■ About this task
Given the records below, the lines starting at the line with "# Type Alias: LookupAddress" and ending at the line with "- https://google.github.io/adk-docs/agents/workflow-agents/" should be output exactly, both end lines kept and pictures left out.

Rendered images with source text
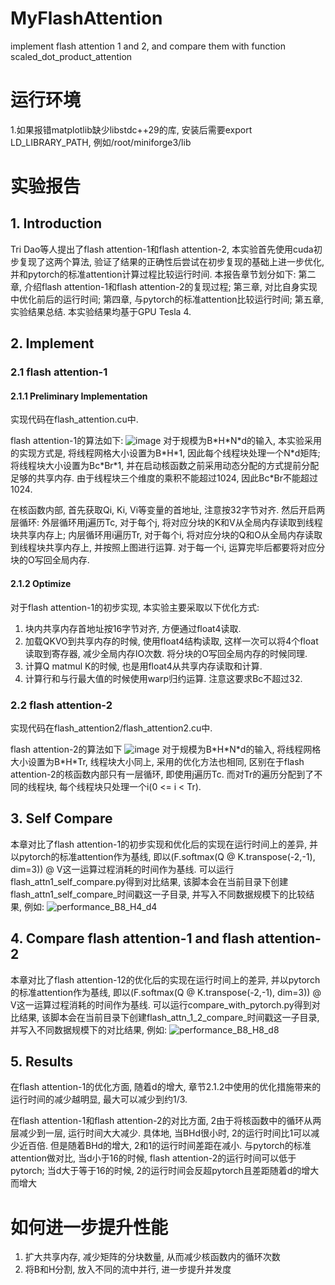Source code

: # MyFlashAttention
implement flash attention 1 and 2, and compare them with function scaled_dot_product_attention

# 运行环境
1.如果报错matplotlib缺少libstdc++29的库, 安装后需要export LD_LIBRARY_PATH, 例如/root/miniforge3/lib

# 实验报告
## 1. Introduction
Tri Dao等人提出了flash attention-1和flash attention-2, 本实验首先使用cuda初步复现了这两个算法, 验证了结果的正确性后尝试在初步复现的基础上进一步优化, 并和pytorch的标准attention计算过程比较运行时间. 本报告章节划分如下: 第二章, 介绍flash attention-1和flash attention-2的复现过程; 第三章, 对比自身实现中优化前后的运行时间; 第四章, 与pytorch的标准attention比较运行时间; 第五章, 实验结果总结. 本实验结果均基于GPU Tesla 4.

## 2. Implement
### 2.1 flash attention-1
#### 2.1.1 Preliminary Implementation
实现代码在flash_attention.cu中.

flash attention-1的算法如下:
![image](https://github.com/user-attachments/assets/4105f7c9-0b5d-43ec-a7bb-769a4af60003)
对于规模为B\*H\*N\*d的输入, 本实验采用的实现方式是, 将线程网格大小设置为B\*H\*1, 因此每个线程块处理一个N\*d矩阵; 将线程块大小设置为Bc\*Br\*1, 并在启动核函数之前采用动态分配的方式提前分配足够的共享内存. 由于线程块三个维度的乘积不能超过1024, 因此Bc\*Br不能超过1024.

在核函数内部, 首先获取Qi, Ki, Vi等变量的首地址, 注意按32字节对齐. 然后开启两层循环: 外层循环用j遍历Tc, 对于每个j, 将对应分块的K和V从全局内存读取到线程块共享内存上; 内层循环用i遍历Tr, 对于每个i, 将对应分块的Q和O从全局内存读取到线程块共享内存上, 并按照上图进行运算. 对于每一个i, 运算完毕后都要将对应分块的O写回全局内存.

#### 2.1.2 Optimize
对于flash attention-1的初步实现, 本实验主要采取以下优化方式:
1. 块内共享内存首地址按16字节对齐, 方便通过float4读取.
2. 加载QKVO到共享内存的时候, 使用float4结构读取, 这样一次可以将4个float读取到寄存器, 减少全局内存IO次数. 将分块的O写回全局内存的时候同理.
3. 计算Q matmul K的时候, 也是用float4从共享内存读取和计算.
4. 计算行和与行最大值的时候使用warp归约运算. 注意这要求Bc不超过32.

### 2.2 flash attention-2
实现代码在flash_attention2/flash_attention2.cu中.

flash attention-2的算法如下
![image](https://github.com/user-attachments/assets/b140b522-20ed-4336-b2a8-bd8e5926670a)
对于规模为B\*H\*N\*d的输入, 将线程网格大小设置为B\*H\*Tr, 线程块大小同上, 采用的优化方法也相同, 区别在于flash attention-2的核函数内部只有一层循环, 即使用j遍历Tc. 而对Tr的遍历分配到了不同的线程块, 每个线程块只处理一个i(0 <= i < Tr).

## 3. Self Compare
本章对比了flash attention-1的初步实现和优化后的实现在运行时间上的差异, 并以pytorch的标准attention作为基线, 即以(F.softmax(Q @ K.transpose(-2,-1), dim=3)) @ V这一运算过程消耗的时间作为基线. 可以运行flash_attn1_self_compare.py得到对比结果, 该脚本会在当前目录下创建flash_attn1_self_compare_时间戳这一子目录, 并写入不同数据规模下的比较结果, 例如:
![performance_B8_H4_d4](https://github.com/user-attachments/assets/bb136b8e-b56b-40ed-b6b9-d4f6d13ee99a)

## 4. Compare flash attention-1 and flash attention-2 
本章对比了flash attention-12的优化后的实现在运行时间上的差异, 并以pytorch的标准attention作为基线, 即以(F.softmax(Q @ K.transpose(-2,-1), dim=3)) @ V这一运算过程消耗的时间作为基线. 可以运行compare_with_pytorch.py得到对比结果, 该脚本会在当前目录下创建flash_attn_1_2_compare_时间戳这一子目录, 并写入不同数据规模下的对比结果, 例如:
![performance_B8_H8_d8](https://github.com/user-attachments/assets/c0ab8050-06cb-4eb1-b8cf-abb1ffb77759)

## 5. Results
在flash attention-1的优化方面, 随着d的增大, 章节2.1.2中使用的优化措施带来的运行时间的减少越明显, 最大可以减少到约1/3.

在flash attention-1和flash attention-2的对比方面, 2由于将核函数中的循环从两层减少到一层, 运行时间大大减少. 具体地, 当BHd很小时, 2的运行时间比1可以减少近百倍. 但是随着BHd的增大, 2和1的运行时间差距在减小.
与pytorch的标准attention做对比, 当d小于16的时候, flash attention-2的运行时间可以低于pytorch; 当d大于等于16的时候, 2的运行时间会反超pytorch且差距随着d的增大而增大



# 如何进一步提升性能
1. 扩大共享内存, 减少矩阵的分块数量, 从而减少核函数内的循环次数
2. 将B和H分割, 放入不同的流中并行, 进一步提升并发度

...

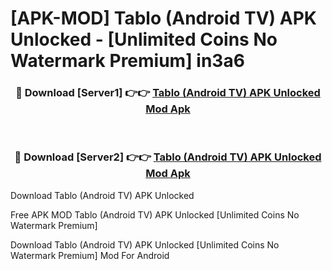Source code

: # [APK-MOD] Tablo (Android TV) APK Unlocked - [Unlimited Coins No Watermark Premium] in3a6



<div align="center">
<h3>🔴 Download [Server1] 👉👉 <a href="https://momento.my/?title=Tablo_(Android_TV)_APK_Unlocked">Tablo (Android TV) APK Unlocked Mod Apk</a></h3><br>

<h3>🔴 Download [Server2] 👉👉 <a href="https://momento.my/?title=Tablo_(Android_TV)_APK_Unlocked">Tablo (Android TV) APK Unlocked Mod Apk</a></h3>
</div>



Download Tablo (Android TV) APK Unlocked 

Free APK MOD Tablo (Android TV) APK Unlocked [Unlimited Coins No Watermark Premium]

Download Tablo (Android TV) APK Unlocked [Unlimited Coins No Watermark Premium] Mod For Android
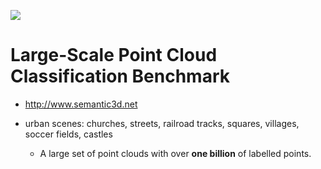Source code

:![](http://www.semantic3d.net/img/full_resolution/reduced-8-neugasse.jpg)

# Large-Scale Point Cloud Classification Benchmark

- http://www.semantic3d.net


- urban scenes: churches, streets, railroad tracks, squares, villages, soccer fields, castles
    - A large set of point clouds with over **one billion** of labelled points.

---

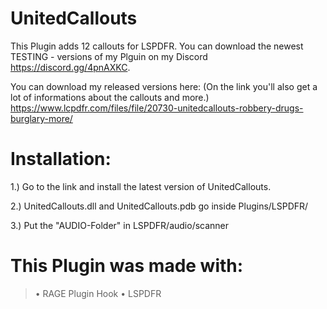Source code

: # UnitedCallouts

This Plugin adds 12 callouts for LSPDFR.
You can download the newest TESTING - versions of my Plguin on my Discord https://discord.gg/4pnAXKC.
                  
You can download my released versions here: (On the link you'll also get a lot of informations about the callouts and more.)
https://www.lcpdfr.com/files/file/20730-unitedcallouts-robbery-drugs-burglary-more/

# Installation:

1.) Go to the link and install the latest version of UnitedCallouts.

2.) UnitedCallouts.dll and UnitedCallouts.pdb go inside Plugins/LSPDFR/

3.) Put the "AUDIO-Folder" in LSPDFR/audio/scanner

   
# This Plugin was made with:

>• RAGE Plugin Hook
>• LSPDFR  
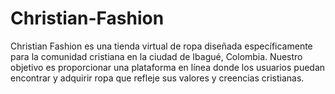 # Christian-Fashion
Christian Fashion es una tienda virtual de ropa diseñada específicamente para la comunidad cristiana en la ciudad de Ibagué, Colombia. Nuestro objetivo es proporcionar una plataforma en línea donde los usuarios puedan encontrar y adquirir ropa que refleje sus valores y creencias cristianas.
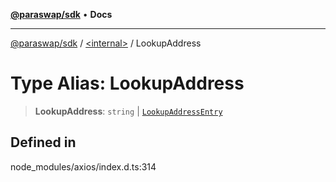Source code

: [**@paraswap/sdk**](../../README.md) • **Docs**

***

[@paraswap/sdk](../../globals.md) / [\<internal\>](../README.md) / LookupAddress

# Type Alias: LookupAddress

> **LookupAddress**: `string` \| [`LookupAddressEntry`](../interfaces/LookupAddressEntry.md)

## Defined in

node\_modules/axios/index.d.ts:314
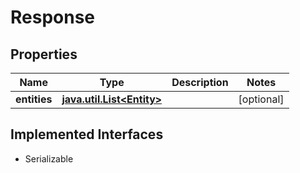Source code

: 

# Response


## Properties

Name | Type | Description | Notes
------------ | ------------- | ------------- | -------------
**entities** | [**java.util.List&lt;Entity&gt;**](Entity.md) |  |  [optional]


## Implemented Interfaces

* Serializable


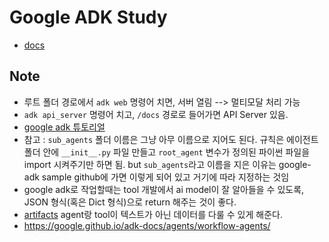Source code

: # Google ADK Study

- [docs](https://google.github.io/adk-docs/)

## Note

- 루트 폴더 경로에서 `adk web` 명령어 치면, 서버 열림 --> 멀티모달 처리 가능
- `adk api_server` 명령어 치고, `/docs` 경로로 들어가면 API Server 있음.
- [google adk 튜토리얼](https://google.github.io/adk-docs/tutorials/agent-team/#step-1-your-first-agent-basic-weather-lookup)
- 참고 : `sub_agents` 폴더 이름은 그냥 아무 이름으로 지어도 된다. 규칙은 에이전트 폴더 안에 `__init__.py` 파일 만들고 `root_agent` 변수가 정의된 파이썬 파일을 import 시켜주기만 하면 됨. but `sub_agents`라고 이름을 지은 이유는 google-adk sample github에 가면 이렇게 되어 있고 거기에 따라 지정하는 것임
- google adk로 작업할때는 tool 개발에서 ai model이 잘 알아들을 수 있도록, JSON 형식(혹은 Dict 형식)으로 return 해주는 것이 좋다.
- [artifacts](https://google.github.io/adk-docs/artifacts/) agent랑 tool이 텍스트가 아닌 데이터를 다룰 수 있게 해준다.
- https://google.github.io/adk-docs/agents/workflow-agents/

■ Answer
# Type Alias: LookupAddress

> **LookupAddress**: `string` \| [`LookupAddressEntry`](../interfaces/LookupAddressEntry.md)

## Defined in

node\_modules/axios/index.d.ts:314
Source code

: 

# Response


## Properties

Name | Type | Description | Notes
------------ | ------------- | ------------- | -------------
**entities** | [**java.util.List&lt;Entity&gt;**](Entity.md) |  |  [optional]


## Implemented Interfaces

* Serializable


Source code

: # Google ADK Study

- [docs](https://google.github.io/adk-docs/)

## Note

- 루트 폴더 경로에서 `adk web` 명령어 치면, 서버 열림 --> 멀티모달 처리 가능
- `adk api_server` 명령어 치고, `/docs` 경로로 들어가면 API Server 있음.
- [google adk 튜토리얼](https://google.github.io/adk-docs/tutorials/agent-team/#step-1-your-first-agent-basic-weather-lookup)
- 참고 : `sub_agents` 폴더 이름은 그냥 아무 이름으로 지어도 된다. 규칙은 에이전트 폴더 안에 `__init__.py` 파일 만들고 `root_agent` 변수가 정의된 파이썬 파일을 import 시켜주기만 하면 됨. but `sub_agents`라고 이름을 지은 이유는 google-adk sample github에 가면 이렇게 되어 있고 거기에 따라 지정하는 것임
- google adk로 작업할때는 tool 개발에서 ai model이 잘 알아들을 수 있도록, JSON 형식(혹은 Dict 형식)으로 return 해주는 것이 좋다.
- [artifacts](https://google.github.io/adk-docs/artifacts/) agent랑 tool이 텍스트가 아닌 데이터를 다룰 수 있게 해준다.
- https://google.github.io/adk-docs/agents/workflow-agents/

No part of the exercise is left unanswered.